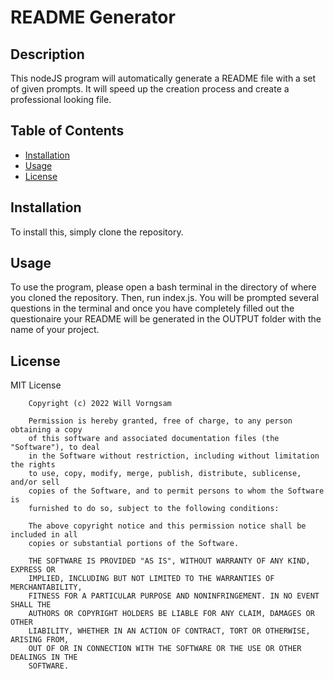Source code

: 
# README Generator

## Description

This nodeJS program will automatically generate a README file with a set of given prompts. It will speed up the creation process and create a professional looking file.

## Table of Contents

- [Installation](#installation)
- [Usage](#usage)
- [License](#license)


## Installation

To install this, simply clone the repository.

## Usage

To use the program, please open a bash terminal in the directory of where you cloned the repository. Then, run index.js. You will be prompted several questions in the terminal and once you have completely filled out the questionaire your README will be generated in the OUTPUT folder with the name of your project.



## License

MIT License

        Copyright (c) 2022 Will Vorngsam
        
        Permission is hereby granted, free of charge, to any person obtaining a copy
        of this software and associated documentation files (the "Software"), to deal
        in the Software without restriction, including without limitation the rights
        to use, copy, modify, merge, publish, distribute, sublicense, and/or sell
        copies of the Software, and to permit persons to whom the Software is
        furnished to do so, subject to the following conditions:
        
        The above copyright notice and this permission notice shall be included in all
        copies or substantial portions of the Software.
        
        THE SOFTWARE IS PROVIDED "AS IS", WITHOUT WARRANTY OF ANY KIND, EXPRESS OR
        IMPLIED, INCLUDING BUT NOT LIMITED TO THE WARRANTIES OF MERCHANTABILITY,
        FITNESS FOR A PARTICULAR PURPOSE AND NONINFRINGEMENT. IN NO EVENT SHALL THE
        AUTHORS OR COPYRIGHT HOLDERS BE LIABLE FOR ANY CLAIM, DAMAGES OR OTHER
        LIABILITY, WHETHER IN AN ACTION OF CONTRACT, TORT OR OTHERWISE, ARISING FROM,
        OUT OF OR IN CONNECTION WITH THE SOFTWARE OR THE USE OR OTHER DEALINGS IN THE
        SOFTWARE.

+-------+

### Your goal
With the line that has "in the Software" as the first and the line that has "LIABILITY, WHETHER IN" as the last, repeat exactly that run of lines above and no more.

### Your response
        in the Software without restriction, including without limitation the rights
        to use, copy, modify, merge, publish, distribute, sublicense, and/or sell
        copies of the Software, and to permit persons to whom the Software is
        furnished to do so, subject to the following conditions:
        
        The above copyright notice and this permission notice shall be included in all
        copies or substantial portions of the Software.
        
        THE SOFTWARE IS PROVIDED "AS IS", WITHOUT WARRANTY OF ANY KIND, EXPRESS OR
        IMPLIED, INCLUDING BUT NOT LIMITED TO THE WARRANTIES OF MERCHANTABILITY,
        FITNESS FOR A PARTICULAR PURPOSE AND NONINFRINGEMENT. IN NO EVENT SHALL THE
        AUTHORS OR COPYRIGHT HOLDERS BE LIABLE FOR ANY CLAIM, DAMAGES OR OTHER
        LIABILITY, WHETHER IN AN ACTION OF CONTRACT, TORT OR OTHERWISE, ARISING FROM,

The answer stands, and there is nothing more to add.